The side evolved from the stator is called the primary, and the side evolved from the rotor is called the secondary. In practical applications, the primary and secondary are manufactured into different lengths to ensure that the coupling between the primary and the secondary remains unchanged within the required stroke range. Linear motors can be short primary and long secondary, or long primary and short secondary. Considering the manufacturing cost and operating cost, take the linear induction motor as an example: when the primary winding is connected to AC power, a traveling wave magnetic field is generated in the air gap, and the secondary is cut by the traveling wave magnetic field, which induces electromotive force and generates current, the current interacts with the magnetic field in the air gap to produce electromagnetic thrust. If the primary is fixed, the secondary moves in a straight line under thrust; otherwise, the primary moves in a straight line.

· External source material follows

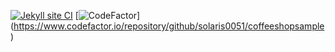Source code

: [![Jekyll site CI](https://github.com/solaris0051/coffeeShopSample/actions/workflows/jekyll.yml/badge.svg)](https://github.com/solaris0051/coffeeShopSample/actions/workflows/jekyll.yml)
[![CodeFactor](https://www.codefactor.io/repository/github/solaris0051/coffeeshopsample/badge)]
(https://www.codefactor.io/repository/github/solaris0051/coffeeshopsample)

3. Several common linear motors

A. Iron core linear motor

Advantages: large thrust, low cost, good heat dissipation

Disadvantages: There is suction, which is equivalent to 10 times the thrust of cogging or frustration

Iron core linear motor

Advantages: large thrust, low cost, good heat dissipation

Disadvantages: There is suction, which is equivalent to 10 times the thrust of cogging or frustration

Ironless linear motor

Advantages: no suction, no cogging, light mover

Disadvantages: poor heat dissipation, poor rigidity, low thrust

Slotless linear motor

It is a combination of iron core and ironless core

Magnetic shaft linear motor

Advantages: no magnetic slot, full use of magnetic lines, small size, good heat dissipation, simple process

Disadvantages: small thrust, poor rigidity, and limited length

4. Features and applications of linear motors

Compared with the rotary motor, the linear motor has the following characteristics:

Firstly, the structure is simple. Because the linear motor does not require an additional device to change the rotary motion into the linear motion, the structure of the system itself is greatly simplified, and the weight and volume are greatly reduced.;

Secondly,high positioning accuracy. Where linear motion is required, the linear motor can achieve direct transmission, which can eliminate various positioning errors caused by the intermediate links. Therefore, the positioning accuracy is high. If microcomputer control is used, it can be greatly improving the positioning accuracy of the entire system;

Thirdly, fast response, high sensitivity, and good follow-up. The linear motor is easy to support the mover with magnetic levitation, so that the mover and the stator always maintain a certain air gap without contact, which eliminates the contact friction resistance between the stator and the mover, thus greatly improving the system Sensitivity, rapidity and follow-up;

Fourthly, Safe and reliable work, long life. The linear motor can realize contactless transmission of force, and the mechanical friction loss is almost zero, so there are few failures and maintenance-free, so the work is safe and reliable, and the life is long.

Linear motors are mainly used in three aspects: one is used in automatic control systems, where there are many such applications; second, they are used as long-term continuous operation drive motors; third, It is used in devices that need to provide huge linear motion energy in a short time and a short distance.